I am interested in the right numbers.
Dismissing price/GDP might be correct or not. We don’t buy shares in GDP.
It doesn’t mean that GDP is completely irrelevant though. I use price to actual sales and net margins on actual sales to judge valuation and profitability.
So dismissing market cap/GDP is not a victory for me like for Macroman.
There are many factors that go into determining profit margins for companies and indexes composed of many companies. In fact, I will bet you don’t know there are 3 different ways to calculate the P/E ratio of a 10 stock portfolio and which one Standard and Poors uses. And then there can be significant differences between the Index, its cap weighted P/E, its summed P/E, its equal weighted P/E and its median P/E. These can vary greatly and deliver very mixed messages.
I look at all of them just to be sure.
In 1999, the measured P/E of the S&P 500 at the top was around 25x’s forward EPS. However, 50 names in it, comprising 50% of its market cap traded for 40x’s EPS. The other 450 names and 50% of cap traded at 10x’s (ballpark numbers). So the Index traded at 25x’s when all the stocks were either 40x’s or 10 x’s. P/E ratios were bimodal with an small expensive group, the TMT bubble, and a large group of old economy cheap stocks.

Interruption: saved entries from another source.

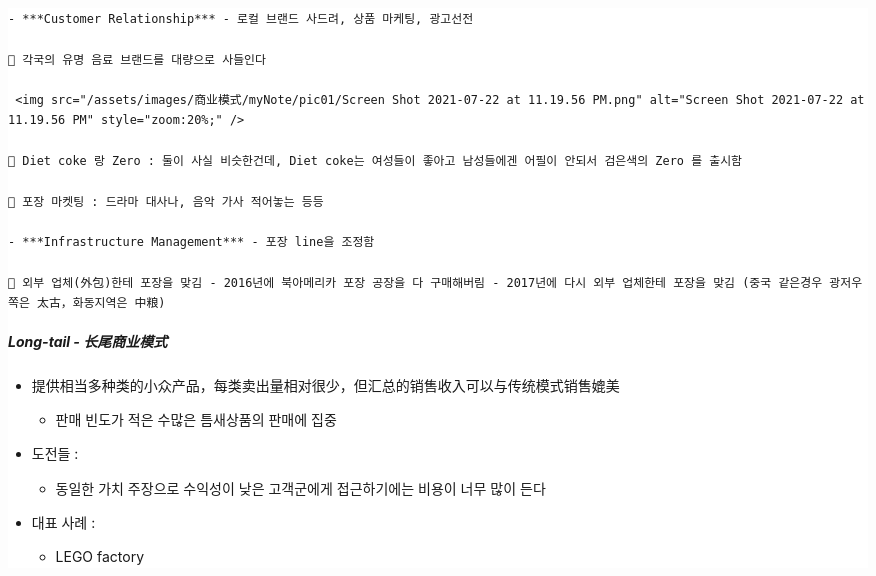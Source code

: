     - ***Customer Relationship*** - 로컬 브랜드 사드려, 상품 마케팅, 광고선전

    🔺 각국의 유명 음료 브랜드를 대량으로 사들인다

     <img src="/assets/images/商业模式/myNote/pic01/Screen Shot 2021-07-22 at 11.19.56 PM.png" alt="Screen Shot 2021-07-22 at 11.19.56 PM" style="zoom:20%;" />

    🔺 Diet coke 랑 Zero : 둘이 사실 비슷한건데, Diet coke는 여성들이 좋아고 남성들에겐 어필이 안되서 검은색의 Zero 를 출시함

    🔺 포장 마켓팅 : 드라마 대사나, 음악 가사 적어놓는 등등

    - ***Infrastructure Management*** - 포장 line을 조정함

    🔺 외부 업체(外包)한테 포장을 맞김 - 2016년에 북아메리카 포장 공장을 다 구매해버림 - 2017년에 다시 외부 업체한테 포장을 맞김 (중국 같은경우 광저우쪽은 太古，화동지역은 中粮)

    

##### Long-tail - 长尾商业模式

- 提供相当多种类的小众产品，每类卖出量相对很少，但汇总的销售收入可以与传统模式销售媲美

  - 판매 빈도가 적은 수많은 틈새상품의 판매에 집중

- 도전들 : 

  - 동일한 가치 주장으로 수익성이 낮은 고객군에게 접근하기에는 비용이 너무 많이 든다

- 대표 사례 :

  - LEGO factory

2007 was very different with the average stock trading much higher than the index one. The S&P 500 mega caps at 10-12 pulled down the average multiple from a 20 P/E level for the median stock.
Today we are much closer to 2007. With slow growth, mega caps at 12x’s like XOM, CVX, WMT, BAC, JPM, C, GE, etc pulling down the 500 stock conglomerate P/E ratio when the median P/E in the S&P 500 is closer to 17.5. The smaller cap indexes are 18-20x’s and the broader index is around 19.
So don’t tell me the market is cheap at 14x’s 2014 non GAAP top down S&P 500 estimates. NO ONE HAS A PORTFOLIO P/E THAT LOW.
We might be justified expensive w low rates and inflation. But we are not cheap. And the real P/E ratios out there do not reflect reality of how the P/E is calculated. Summing market caps and profits, ie. the subsidiary model, which is what Standard and Poors does I believe, isn’t a great indicator of average stock P/E ratios, just like they weren’t in 1999 or 2007.
Got all that my friend?
See that everyday or not? I don’t know how sophisticated investors challenge both the data and the process behind calculating the numbers but I try and understand the gist of the valuation argument.
And it remains: stocks in general have high P/E ratios multiplying high profit margins for high price/sales ratios. These PSR levels for the median stock or the average stock is at an all time record! Higher than 2000 or 2007. Now, sub-segments of the market have had even higher valuations in the recent past and stock valuation certainly can climb more.
But don’t dare make the case that stocks are cheap.
There’s also the VL median P/E at 19x’s when 20 never breached in past 50 years. And the VL median appreciation potential, which is a 3-5yr earnings discount model calculated for each company in universe using some form of normalized margins. It shows 30% upside, a 50 year low (ie. record high valuations vs. growth potential). Hope I made a good case for high valuations, though I can’t guarantee stocks are at a top. What I learned short yahoo in 1997 is that valuations can ALWAYS go higher than anyone imagines.